Suspension Coils Cumulative T-test
- A review of the results of the T-test for the suspension coils across all manufacturing lots shows that they are not statistically different from the population mean, and the p-value is not low enough (0.0603) for us to reject the null hypothesis.
- A review of the results of the T-test for the suspension coils for Lot 1 shows that they are not statistically different from the population mean, and the p-value is not low enough (1) for us to reject the null hypothesis.
- A review of the results of the T-test for the suspension coils for Lot 2 shows that they are not statistically different from the population mean, and the p-value is not low enough (0.6072) for us to reject the null hypothesis.
- A review of the results of the T-test for the suspension coils for Lot 3 shows that they are slightly statistically different from the population mean, and the p-value is just low enough (0.0417) for us to reject the null hypothesis. This lot may be need to be discarded, or at least more closely evaluated.
There are many factors that consumers take into consideration when evaluating a car to purchase.
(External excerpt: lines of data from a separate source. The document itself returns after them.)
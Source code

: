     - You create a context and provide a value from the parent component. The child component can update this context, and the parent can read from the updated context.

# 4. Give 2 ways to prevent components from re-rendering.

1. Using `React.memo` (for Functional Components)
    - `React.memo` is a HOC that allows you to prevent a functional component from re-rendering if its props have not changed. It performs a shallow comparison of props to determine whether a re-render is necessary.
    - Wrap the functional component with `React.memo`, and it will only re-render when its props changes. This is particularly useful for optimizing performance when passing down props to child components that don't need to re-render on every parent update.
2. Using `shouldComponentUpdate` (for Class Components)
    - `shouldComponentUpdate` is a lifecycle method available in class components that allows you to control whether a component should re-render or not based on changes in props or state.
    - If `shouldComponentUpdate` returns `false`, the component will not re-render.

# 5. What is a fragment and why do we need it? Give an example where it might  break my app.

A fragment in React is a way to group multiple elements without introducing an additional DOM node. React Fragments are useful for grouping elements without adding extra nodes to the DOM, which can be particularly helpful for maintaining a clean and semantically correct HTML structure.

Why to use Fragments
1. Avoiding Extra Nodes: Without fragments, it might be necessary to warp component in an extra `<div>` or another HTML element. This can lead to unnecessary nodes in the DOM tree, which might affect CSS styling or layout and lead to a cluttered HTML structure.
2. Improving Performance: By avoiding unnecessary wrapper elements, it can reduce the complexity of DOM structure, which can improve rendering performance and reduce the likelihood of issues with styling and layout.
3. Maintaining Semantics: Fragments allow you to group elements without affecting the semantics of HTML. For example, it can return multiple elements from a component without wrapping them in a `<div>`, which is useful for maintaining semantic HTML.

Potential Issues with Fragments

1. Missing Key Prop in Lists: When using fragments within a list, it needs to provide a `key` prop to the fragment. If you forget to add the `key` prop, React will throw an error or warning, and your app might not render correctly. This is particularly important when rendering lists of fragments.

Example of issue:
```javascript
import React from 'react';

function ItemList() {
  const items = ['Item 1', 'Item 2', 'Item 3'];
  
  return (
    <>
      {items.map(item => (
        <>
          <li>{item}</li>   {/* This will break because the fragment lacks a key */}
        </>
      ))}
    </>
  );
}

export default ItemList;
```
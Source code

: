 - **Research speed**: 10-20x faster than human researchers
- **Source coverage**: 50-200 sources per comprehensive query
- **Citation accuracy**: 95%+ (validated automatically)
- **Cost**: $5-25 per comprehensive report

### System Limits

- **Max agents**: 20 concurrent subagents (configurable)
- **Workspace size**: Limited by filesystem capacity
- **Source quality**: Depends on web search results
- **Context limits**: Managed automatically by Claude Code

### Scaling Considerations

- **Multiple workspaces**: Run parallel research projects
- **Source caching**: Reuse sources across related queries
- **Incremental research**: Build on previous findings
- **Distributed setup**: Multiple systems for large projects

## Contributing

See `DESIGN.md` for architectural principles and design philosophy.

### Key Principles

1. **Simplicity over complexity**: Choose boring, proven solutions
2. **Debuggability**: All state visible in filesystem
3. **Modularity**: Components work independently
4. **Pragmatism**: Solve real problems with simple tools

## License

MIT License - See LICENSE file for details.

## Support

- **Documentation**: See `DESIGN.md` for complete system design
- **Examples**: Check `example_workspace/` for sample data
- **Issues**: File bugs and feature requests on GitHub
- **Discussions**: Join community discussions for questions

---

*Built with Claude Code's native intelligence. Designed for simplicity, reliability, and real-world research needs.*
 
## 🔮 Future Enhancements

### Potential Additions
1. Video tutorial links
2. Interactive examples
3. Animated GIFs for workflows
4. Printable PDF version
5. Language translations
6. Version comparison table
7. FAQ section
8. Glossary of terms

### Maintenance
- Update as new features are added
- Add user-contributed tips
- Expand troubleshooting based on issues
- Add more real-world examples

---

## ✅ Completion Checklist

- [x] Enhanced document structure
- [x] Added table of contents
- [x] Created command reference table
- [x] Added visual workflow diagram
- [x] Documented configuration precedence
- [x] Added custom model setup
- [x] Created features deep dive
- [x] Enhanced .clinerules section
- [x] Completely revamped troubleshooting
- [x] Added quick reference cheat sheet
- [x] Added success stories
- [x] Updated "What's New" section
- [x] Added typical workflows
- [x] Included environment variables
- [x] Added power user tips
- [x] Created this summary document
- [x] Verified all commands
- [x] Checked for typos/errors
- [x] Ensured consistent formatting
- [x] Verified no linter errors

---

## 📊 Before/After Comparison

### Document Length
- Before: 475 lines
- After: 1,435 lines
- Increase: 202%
However, in a world where ridesharing is becoming more ubiquitous and it's easy and cheap to get around in other people's vehicles, customers looking to purchase a car are looking for more than just a conveyance. They will be looking to buy a car that is an economical means to regularly transport themselves and their items on a reliable, regular basis.
To narrow down our test, we should evaluate MechaCar's carrying capacity, in cubic inches, in comparison to various competitors' vehicles.
H0: MechaCar prototypes' average carrying capacity is similar to competitor's vehicles in the same vehicle class Ha: MechaCar prototypes' average carrying capacity is statistically above or below that of competitor vehicles.
The best statistical test for this would be two-sample t-tests.
We would need to gather cubic space data from the carrying compartments of all MechaCar prototypes, as well as from all major competitor vehicles.